La masa, en la visión orteguiana, no es una realidad numérica, sino cualitativa. Es una forma de ser. El hombre masa puede encontrarse en cualquier clase social. No es el pobre ni el rico: es quien no se interroga, quien no duda, quien no se exige. Su característica principal es la autocomplacencia. Cree que todo lo que tiene, comodidades, libertades, tecnología y servicios, le ha sido dado por el simple hecho de existir. No reconoce el esfuerzo acumulado de generaciones que hicieron posible ese mundo. Por eso, no lo cuida. No lo defiende. Y peor aún: se siente con el derecho de despreciarlo, de desmantelarlo en nombre de una modernidad mal entendida.
Frente a este sujeto colectivo, Ortega propone la figura del hombre excelente: aquel que no se conforma con ser lo que es, que se exige, que se pregunta por el sentido de su tiempo y que busca perfeccionarse. Este hombre, que puede pertenecer a cualquier estamento social, se diferencia por su conciencia histórica y su vocación de responsabilidad. Ortega no es un elitista en el sentido tradicional; su crítica no va dirigida a las masas en sí, sino al espíritu de dejadez que puede invadir a la sociedad cuando se abandona la exigencia personal.
Uno de los aspectos más inquietantes del libro es su denuncia de la "hiperdemocracia", ese proceso mediante el cual la igualdad se transforma en uniformidad, y la diversidad de pensamiento se reduce a un consenso forzado. Ortega advierte que, al eliminar toda diferencia en nombre de una falsa equidad, se termina por nivelar hacia abajo. Ya no se valoran los méritos, las trayectorias ni las ideas originales, sino que se impone el mínimo común denominador. En ese contexto, el saber pierde autoridad, la experiencia se relativiza y la cultura se banaliza.

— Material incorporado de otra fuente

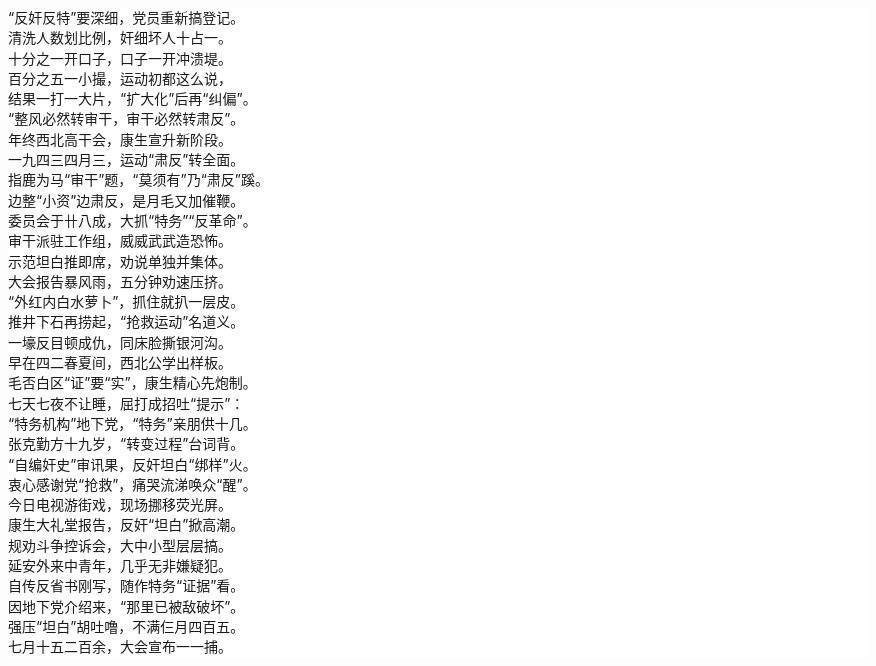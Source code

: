   “反奸反特”要深细，党员重新搞登记。
  <br/>
  清洗人数划比例，奸细坏人十占一。
  <br/>
  十分之一开口子，口子一开冲溃堤。
  <br/>
  百分之五一小撮，运动初都这么说，
  <br/>
  结果一打一大片，“扩大化”后再“纠偏”。
  <br/>
  “整风必然转审干，审干必然转肃反”。
  <br/>
  年终西北高干会，康生宣升新阶段。
  <br/>
  一九四三四月三，运动“肃反”转全面。
  <br/>
  指鹿为马“审干”题，“莫须有”乃“肃反”蹊。
  <br/>
  边整“小资”边肃反，是月毛又加催鞭。
  <br/>
  委员会于卄八成，大抓“特务”“反革命”。
  <br/>
  审干派驻工作组，威威武武造恐怖。
  <br/>
  示范坦白推即席，劝说单独并集体。
  <br/>
  大会报告暴风雨，五分钟劝速压挤。
  <br/>
  “外红内白水萝卜”，抓住就扒一层皮。
  <br/>
  推井下石再捞起，“抢救运动”名道义。
  <br/>
  一壕反目顿成仇，同床脸撕银河沟。
  <br/>
  早在四二春夏间，西北公学出样板。
  <br/>
  毛否白区“证”要“实”，康生精心先炮制。
  <br/>
  七天七夜不让睡，屈打成招吐“提示”：
  <br/>
  “特务机构”地下党，“特务”亲朋供十几。
  <br/>
  张克勤方十九岁，“转变过程”台词背。
  <br/>
  “自编奸史”审讯果，反奸坦白“绑样”火。
  <br/>
  衷心感谢党“抢救”，痛哭流涕唤众“醒”。
  <br/>
  今日电视游街戏，现场挪移荧光屏。
  <br/>
  康生大礼堂报告，反奸“坦白”掀高潮。
  <br/>
  规劝斗争控诉会，大中小型层层搞。
  <br/>
  延安外来中青年，几乎无非嫌疑犯。
  <br/>
  自传反省书刚写，随作特务“证据”看。
  <br/>
  因地下党介绍来，“那里已被敌破坏”。
  <br/>
  强压“坦白”胡吐噜，不满仨月四百五。
  <br/>
  七月十五二百余，大会宣布一一捕。
  <br/>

Este fenómeno, decía Ortega en los años treinta, había sido favorecido por la expansión de la técnica, la prosperidad económica y la difusión de la educación. Elementos, todos ellos, positivos en sí mismos. Pero que, sin una formación espiritual, sin una guía ética, terminan por vaciarse de sentido. Así, el hombre masa, satisfecho y lleno de derechos, se convierte en el actor dominante de la vida pública, desplazando a las minorías lúcidas que deberían orientar el rumbo de la sociedad. No porque sean "mejores" en un sentido clasista, sino porque han cultivado la disciplina interior que les permite ver más allá del corto plazo.
Ortega no es un reaccionario. Su crítica a la masa no es una nostalgia por el viejo orden ni una apología de las jerarquías tradicionales. Muy por el contrario, valora la democracia liberal, defiende la libertad individual y celebra los avances de la modernidad. Pero advierte que esos logros corren el riesgo de desintegrarse si no se sostienen en una cultura del esfuerzo, del mérito y de la conciencia histórica.
En este punto, su diagnóstico coincide profundamente con mis propias inquietudes. ¿De qué sirve vivir en una sociedad democrática si no comprendemos sus fundamentos? ¿Qué sentido tiene gozar de derechos si hemos olvidado las luchas que los hicieron posibles? ¿Podemos realmente progresar si renunciamos a la exigencia de pensar, de discernir, de elegir con responsabilidad? Ortega recuerda que el Estado y la Nación no son productos naturales. No brotan como flores en primavera. Son construcciones históricas, frágiles, que requieren cuidado, renovación y compromiso. El hombre masa no lo ve así. Para él, las instituciones existen por inercia. Cree que la libertad, la justicia o la paz están garantizadas, como si fueran parte del paisaje. Pero nada está garantizado. Todo puede desaparecer si no lo cultivamos.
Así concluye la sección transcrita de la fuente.